I’ve been invited to attend like a million (slight exaggeration) events, parties and god knows what. I just can’t fit it all in, so i’m not going to any. I’m pulling crackers with the family. I’ve also promised all my friends that i would hang out with them. Yet i seem to have said ‘yes’ to everyone, only to find that i can’t possibly commit to such promises. But f*** it, i’m overwhelmed! I’m gotten really busy, and it just came out of nowhere! It’s like 200 ‘jack in the boxes,’ popping out at once. (I hate those things! It’s like 2 seconds of bursting pleasure…then it’s dead. I don’t like things that die in 2 seconds. It bores me.)

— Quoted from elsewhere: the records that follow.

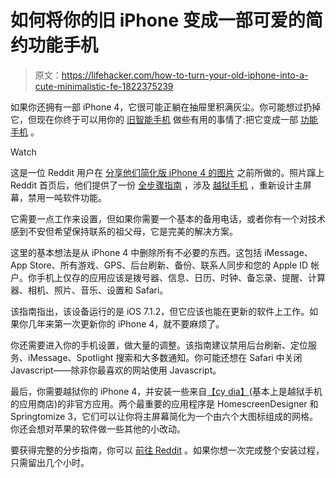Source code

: # 如何将你的旧 iPhone 变成一部可爱的简约功能手机

> 原文：<https://lifehacker.com/how-to-turn-your-old-iphone-into-a-cute-minimalistic-fe-1822375239>

如果你还拥有一部 iPhone 4，它很可能正躺在抽屉里积满灰尘。你可能想过扔掉它，但现在你终于可以用你的 [旧智能手机](https://lifehacker.com/seven-ways-to-reuse-and-get-creative-with-your-old-ipho-5576310) 做些有用的事情了:把它变成一部 [功能手机](https://lifehacker.com/five-best-feature-phones-1518601513) 。

Watch

这是一位 Reddit 用户在 [分享他们简化版 iPhone 4 的图片](https://www.reddit.com/r/iphone/comments/7sj1fb/turned_my_old_and_slow_iphone_4_into_fast_ultra/?st=jcsri44w&sh=61c0bc97) 之前所做的。照片蹿上 Reddit 首页后，他们提供了一份 [全步骤指南](https://www.reddit.com/r/jailbreak/comments/7slvnz/tutorial_guide_to_make_iphone_4_faster_with_ultra/?st=jct7yr80&sh=453a572d) ，涉及 [越狱手机](https://lifehacker.com/are-you-still-interested-in-jailbreaking-your-iphone-1792091456) ，重新设计主屏幕，禁用一吨软件功能。

它需要一点工作来设置，但如果你需要一个基本的备用电话，或者你有一个对技术感到不安但希望保持联系的祖父母，它是完美的解决方案。

这里的基本想法是从 iPhone 4 中删除所有不必要的东西。这包括 iMessage、App Store、所有游戏、GPS、后台刷新、备份、联系人同步和您的 Apple ID 帐户。你手机上仅存的应用应该是拨号器、信息、日历、时钟、备忘录、提醒、计算器、相机、照片、音乐、设置和 Safari。

该指南指出，该设备运行的是 iOS 7.1.2，但它应该也能在更新的软件上工作。如果你几年来第一次更新你的 iPhone 4，就不要麻烦了。

你还需要进入你的手机设置，做大量的调整。该指南建议禁用后台刷新、定位服务、iMessage、Spotlight 搜索和大多数通知。你可能还想在 Safari 中关闭 Javascript——除非你最喜欢的网站使用 Javascript。

最后，你需要越狱你的 iPhone 4，并安装一些来自[【cy dia】](https://lifehacker.com/cydia-search-sifts-through-the-cydia-app-store-on-your-5799494)(基本上是越狱手机的应用商店)的非官方应用。两个最重要的应用程序是 HomescreenDesigner 和 Springtomize 3，它们可以让你将主屏幕简化为一个由六个大图标组成的网格。你还会想对苹果的软件做一些其他的小改动。

要获得完整的分步指南，你可以 [前往 Reddit](https://www.reddit.com/r/jailbreak/comments/7slvnz/tutorial_guide_to_make_iphone_4_faster_with_ultra/?st=jct7yr80&sh=453a572d) 。如果你想一次完成整个安装过程，只需留出几个小时。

I have a facebook message from a dude talking about scrabble. Not sure whether he’s noticed i’m HOT. (lol…) But i like it, he wants to talk word games. I have a minor fear of word games, as in LA one time, after drinking sooo many malibu pineapples at The Abbey, i got kidnapped and put in an appartment with a bunch of other McDrunks, who all took some kind of prescription pills (Bad, bad, very baaaaaad…Note: I never! I hate all that!) and decided they wanted to play ‘Quibble.’ No? Is it ‘Quibble?’ It’s a word game. Anyone, this woman ends up having some kind of ‘she thinks she’s old’ fit, and starts dressing me in all her clothes that she produced from her wardrobe (of misses), standing me in front of a mirror, making me catwalk and telling (her imaginary friends) how great they were, then bursting into tears?? I kept saying she looked better in them than I did…to make her feel better…(But really She did, they were 10 sizes too big.) Then this other guy, (who’s a hollywood talent agent) blacked out on a sofa, after 6 pills..in a rather comedic manner, and didn’t manage to wake up on time, for a gay trip to Disneyland the next morning. Hilarious! Then the old woman, ended up confessing undying love for a friend of mine, and going on about how he looked like a Greek God. And how she wanted to bare his child..and all that good stuff. She made me pinky promise i wouldn’t ever go for him.
The next day ‘Greek God’ hit on me via the words, ‘I’m coming home with you tonight, and ur gonna show me how much you love me.’ I resisted for a good 2 hours and told a (tv producer) friend about my pinky pact, with ‘old girl.’ He laughed out loud, and said, ‘well its not really a battle.’ That evening, i had a ‘bedroom shuffle’ with ‘Greek god.’ The woman now hates me.Yet unfortunately, is forced to suck up to me, due to my rung position on the magical ‘ladder of popularity!!’ Hahaha! (Hoooolllywooood!!) So stupid! Love it!! This is why i HATE word games!